Task objective » The output should be all lines of the entries below in which the word "effort" occurs.

[Input data]

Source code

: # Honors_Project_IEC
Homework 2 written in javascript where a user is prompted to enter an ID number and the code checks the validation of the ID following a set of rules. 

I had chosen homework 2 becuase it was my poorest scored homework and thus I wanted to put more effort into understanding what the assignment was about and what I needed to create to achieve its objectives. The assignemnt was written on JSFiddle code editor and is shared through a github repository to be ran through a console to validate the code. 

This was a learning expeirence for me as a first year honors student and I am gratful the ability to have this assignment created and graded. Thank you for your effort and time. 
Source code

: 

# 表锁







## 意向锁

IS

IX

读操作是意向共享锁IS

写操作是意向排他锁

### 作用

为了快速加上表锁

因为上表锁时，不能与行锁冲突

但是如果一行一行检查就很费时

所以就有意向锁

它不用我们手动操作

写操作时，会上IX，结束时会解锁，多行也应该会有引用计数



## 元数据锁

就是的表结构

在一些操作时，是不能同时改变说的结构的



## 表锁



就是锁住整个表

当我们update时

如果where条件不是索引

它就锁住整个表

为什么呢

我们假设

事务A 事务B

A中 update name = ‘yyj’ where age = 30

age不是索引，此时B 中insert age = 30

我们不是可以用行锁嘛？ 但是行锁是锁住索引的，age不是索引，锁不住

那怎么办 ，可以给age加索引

[/Input data]

Answer box »
I had chosen homework 2 becuase it was my poorest scored homework and thus I wanted to put more effort into understanding what the assignment was about and what I needed to create to achieve its objectives. The assignemnt was written on JSFiddle code editor and is shared through a github repository to be ran through a console to validate the code. 
This was a learning expeirence for me as a first year honors student and I am gratful the ability to have this assignment created and graded. Thank you for your effort and time. 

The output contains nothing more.